Hasegawa 1/72 Ki-84 'Hayate' Combo
|PRICE:||$14.99 on sale ($45.00 SRP)|
|REVIEWER:||Scott Van Aken|
|NOTES:||2012 limited edition. Two complete kits|
Design of the Ki-84 commenced in early 1942 to meet an Imperial Japanese Army Air Service requirement for a replacement for Nakajima's Ki-43 Hayabusa, just entering service. The specification recognised the need to combine the manouverability of the Ki-43 with performance to match the best western fighters and heavy firepower. The Ki-84 first flew in March 1943. Although the design itself was solid, the shortage of fuel and construction materials, poor production quality, and lack of skilled pilots prevented the fighter from reaching its potential. A total of 3,514 were produced.
The Ki-84 addressed the most common complaints about the popular and highly maneuverable Ki-43: insufficient firepower, poor defensive armor, and lack of climbing power. The Ki-84 was introduced with two 12.7 mm (.50-in) machineguns and two 20 mm cannons, a considerable improvement over the single 7.7 mm and single 12.7 mm machine guns of the Hayabusa. Defensive armor offered Hayate pilots better protection than the unsealed wing tanks and light-alloy airframe of the Ki-43. In addition, the Ki-84 used a 65 mm armor-glass canopy, 13 mm of head and back armor, and multiple bulkheads in the fuselage, which protected both the methanol-water tank (used to increase the effectiveness of the supercharger) and also the centrally located fuel tank.
It was the powerplant that gave the Hayate its high speed and prowess in combat. Derived from the Homare engine common to many Japanese aircraft, the Hayate used a direct-injection version of the engine, using water injection to aid the supercharger in giving the Ki-84 a rated 2,000 hp at takeoff. This combination—in theory, at least—gave it a climb rate and top speed roughly competitive with the top Allied fighters of the late Pacific theater, the P-51D Mustang and P-47D Thunderbolt (with top speeds of 433 and 426 mph, respectively). Initial Hayate testing at Tachikawa in early summer 1943 saw test pilot Lt. Funabashi reach a maximum level speed of 634 km/h (394 mph) in the second prototype, but after the war a captured example was tested by the U.S. Army using high-octane fuel and achieved a speed of 690 km/h (430 mph).
The complicated direct-injection engine, however, required a great deal of care in construction and maintenance and, as the Allies advanced toward the Japanese homeland, it became increasingly difficult to support the type's designed performance. Compounding reliability issues was the Allied submarine blockade which prevented delivery of crucial materials for construction of components such as the landing gear. Many Hayates consequently suffered strut collapses on landing.
This is another of Hasegawa's Combo boxings where one gets two kits and markings for three aircraft.

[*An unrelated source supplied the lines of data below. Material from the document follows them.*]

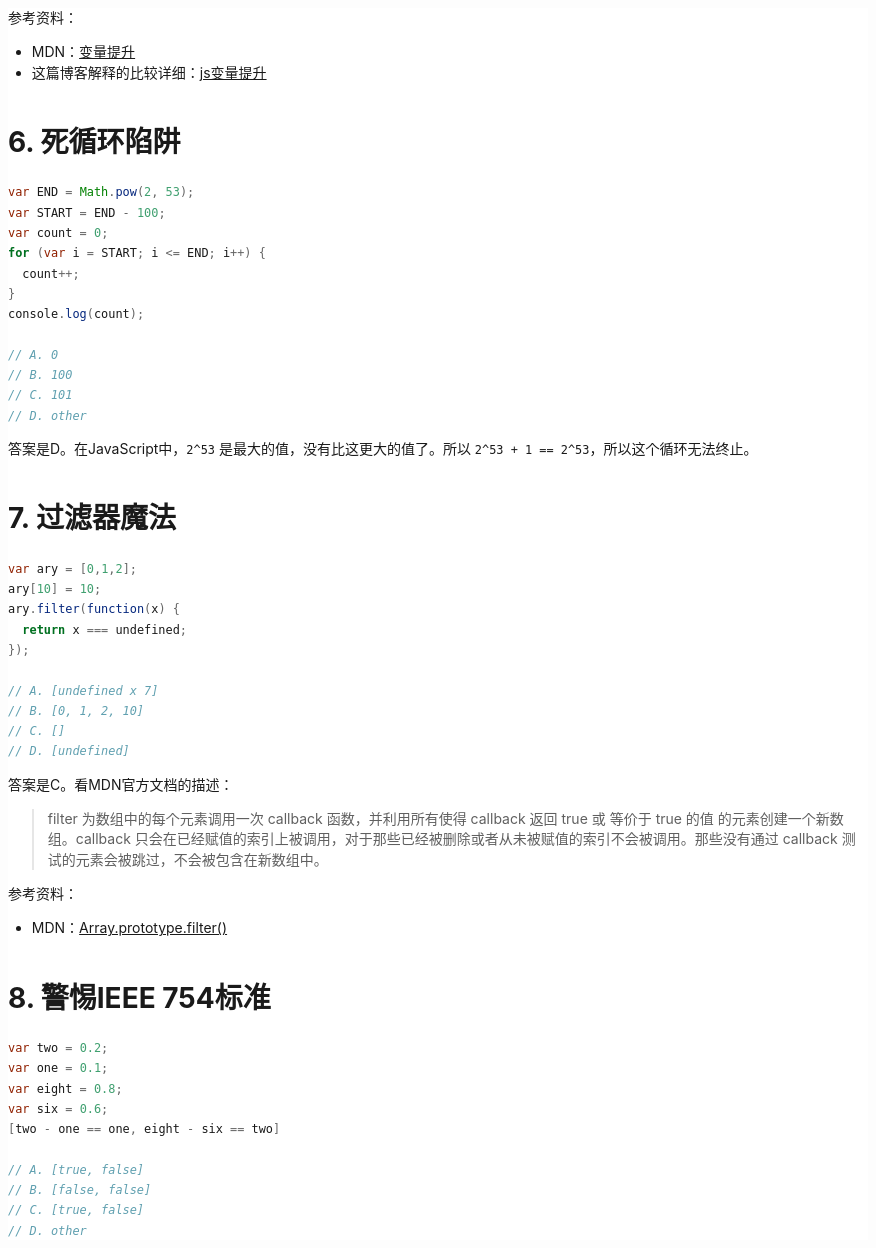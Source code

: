 参考资料：

 *  MDN：[变量提升][Link 3]
 *  这篇博客解释的比较详细：[js变量提升][js]

# 6. 死循环陷阱 

```java
var END = Math.pow(2, 53);
var START = END - 100;
var count = 0;
for (var i = START; i <= END; i++) { 
  count++;
}
console.log(count);

// A. 0
// B. 100
// C. 101
// D. other
```

答案是D。在JavaScript中，`2^53` 是最大的值，没有比这更大的值了。所以 `2^53 + 1 == 2^53`，所以这个循环无法终止。

# 7. 过滤器魔法 

```java
var ary = [0,1,2];
ary[10] = 10;
ary.filter(function(x) {
  return x === undefined;
});

// A. [undefined x 7]
// B. [0, 1, 2, 10]
// C. []
// D. [undefined]
```

答案是C。看MDN官方文档的描述：

> filter 为数组中的每个元素调用一次 callback 函数，并利用所有使得 callback 返回 true 或 等价于 true 的值 的元素创建一个新数组。callback 只会在已经赋值的索引上被调用，对于那些已经被删除或者从未被赋值的索引不会被调用。那些没有通过 callback 测试的元素会被跳过，不会被包含在新数组中。

参考资料：

 *  MDN：[Array.prototype.filter()][Array.prototype.filter]

# 8. 警惕IEEE 754标准 

```java
var two = 0.2;
var one = 0.1;
var eight = 0.8;
var six = 0.6;
[two - one == one, eight - six == two]

// A. [true, false]
// B. [false, false]
// C. [true, false]
// D. other
```


[Link 1]: https://link.jianshu.com?t=http://javascript-puzzlers.herokuapp.com/
[Array.prototype.map]: https://link.jianshu.com?t=https://developer.mozilla.org/zh-CN/docs/Web/JavaScript/Reference/Global_Objects/Array/map
[parseInt]: https://link.jianshu.com?t=https://developer.mozilla.org/zh-CN/docs/Web/JavaScript/Reference/Global_Objects/parseInt
[null]: https://link.jianshu.com?t=https://developer.mozilla.org/zh-CN/docs/Web/JavaScript/Reference/Global_Objects/null
[instanceof]: https://link.jianshu.com?t=https://developer.mozilla.org/zh-CN/docs/Web/JavaScript/Reference/Operators/instanceof
[null instanceof Object]: https://link.jianshu.com?t=http://bbs.csdn.net/topics/370040293
[Array.prototype.reduce]: https://link.jianshu.com?t=https://developer.mozilla.org/zh-CN/docs/Web/JavaScript/Reference/Global_Objects/Array/Reduce
[Link 2]: https://link.jianshu.com?t=https://developer.mozilla.org/zh-CN/docs/Web/JavaScript/Guide/Expressions_and_Operators#%E8%BF%90%E7%AE%97%E7%AC%A6%E4%BC%98%E5%85%88%E7%BA%A7%28Operator_precedence%29
[Link 3]: https://link.jianshu.com?t=https://developer.mozilla.org/zh-CN/docs/Glossary/Hoisting
[js]: https://link.jianshu.com?t=http://zha-zi.iteye.com/blog/2037026
[Array.prototype.filter]: https://link.jianshu.com?t=https://developer.mozilla.org/zh-CN/docs/Web/JavaScript/Reference/Global_Objects/Array/filter
[Double-precision floating-point format]: https://link.jianshu.com?t=https://en.wikipedia.org/wiki/Double-precision_floating-point_format
[String]: https://link.jianshu.com?t=https://developer.mozilla.org/zh-CN/docs/Web/JavaScript/Reference/Global_Objects/String#%E5%AF%B9%E5%8E%9F%E5%A7%8B%E5%AD%97%E7%AC%A6%E4%B8%B2%E5%92%8C_String_%E5%AF%B9%E8%B1%A1%E7%9A%84%E5%8C%BA%E5%88%86
[Array.isArray]: https://link.jianshu.com?t=https://developer.mozilla.org/zh-CN/docs/Web/JavaScript/Reference/Global_Objects/Array/isArray
[You-Dont-Know-JS]: https://link.jianshu.com?t=https://github.com/getify/You-Dont-Know-JS
[11.9.3]: https://link.jianshu.com?t=http://es5.github.io/#x11.9.3
[Array.prototype.reverse]: https://link.jianshu.com?t=https://developer.mozilla.org/zh-CN/docs/Web/JavaScript/Reference/Global_Objects/Array/reverse
[Number.MIN_VALUE]: https://link.jianshu.com?t=https://developer.mozilla.org/zh-CN/docs/Web/JavaScript/Reference/Global_Objects/Number/MIN_VALUE
[Link 4]: https://link.jianshu.com?t=https://developer.mozilla.org/zh-CN/docs/Web/JavaScript/Reference/Operators/Operator_Precedence
[Function.name]: https://link.jianshu.com?t=https://developer.mozilla.org/en-US/docs/Web/JavaScript/Reference/Global_Objects/Function/name
[String.prototype.replace]: https://link.jianshu.com?t=https://developer.mozilla.org/zh-CN/docs/Web/JavaScript/Reference/Global_Objects/String/replace#%E6%8C%87%E5%AE%9A%E4%B8%80%E4%B8%AA%E5%87%BD%E6%95%B0%E4%BD%9C%E4%B8%BA%E5%8F%82%E6%95%B0
[Array.prototype.join]: https://link.jianshu.com?t=https://developer.mozilla.org/zh-CN/docs/Web/JavaScript/Reference/Global_Objects/Array/join
[Function.length]: https://link.jianshu.com?t=https://developer.mozilla.org/zh-CN/docs/Web/JavaScript/Reference/Global_Objects/Function/length
[Date]: https://link.jianshu.com?t=https://developer.mozilla.org/zh-CN/docs/Web/JavaScript/Reference/Global_Objects/Date
[Math.min]: https://link.jianshu.com?t=https://developer.mozilla.org/zh-CN/docs/Web/JavaScript/Reference/Global_Objects/Math/min
[Math.max]: https://link.jianshu.com?t=https://developer.mozilla.org/zh-CN/docs/Web/JavaScript/Reference/Global_Objects/Math/max
[RegExp.prototype.exec]: https://link.jianshu.com?t=https://developer.mozilla.org/zh-CN/docs/Web/JavaScript/Reference/Global_Objects/RegExp/exec
[String.prototype.match]: https://link.jianshu.com?t=https://developer.mozilla.org/zh-CN/docs/Web/JavaScript/Reference/Global_Objects/String/match
[var]: https://link.jianshu.com?t=https://developer.mozilla.org/zh-CN/docs/Web/JavaScript/Reference/Statements/var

First issued in the 1980s, the kit has mostly raised panel line detailing, a very basic cockpit with but a somewhat generic seat, floor control stick and a clear plastic instrument panel. A decal is to be placed over this. I found a tiny bit of flash on one wing tip in both kits. There is the usual ejector pin marks on gear struts and gear doors, a passable engine front and a one-piece canopy section. The only options are drop tanks and those really are not options as there are holes already drilled in the wings for them. It is not a complex kit.
Instructions are standard Hasegawa with Gunze and generic paint references. There are three markings options and I'll start with the box art planes. The first one is from the 51st Flight Regiment at Shimodate in 1945. This aircraft is in Olive Drab over Light Grey with a white spinner. Next is a 22nd Flight Regiment plane based in Korea during 1945. It is in Dark Green over unpainted metal. Finally a scheme not shown is from the 101st FLigh Regiment at Fujieda in the summer of 1945. As the tail arrow might be either white or yellow, both are provided. This plane is also OD over Light Grey. All planes have a 'Cowling Color' anti-glare panel on the nose. The decals are very nicely printed and provide data markings as well as the yellow leading edge strips for two planes.
Hasegawa's Ki-84 (pronounced Kee 84) is one of their nicer 1/72 fighter kits. It is a hassle free build and makes into a great model. There are resin cockpits and wheels around for this kit so if you want to do something about the Spartan cockpit, you can do so for very little additional money. I would NEVER have bought this kit at retail as they can be found in separate boxings for $15 or less in many places. But I cannot pass up a deal even if I already have some of the single box kits and this deal is a good one.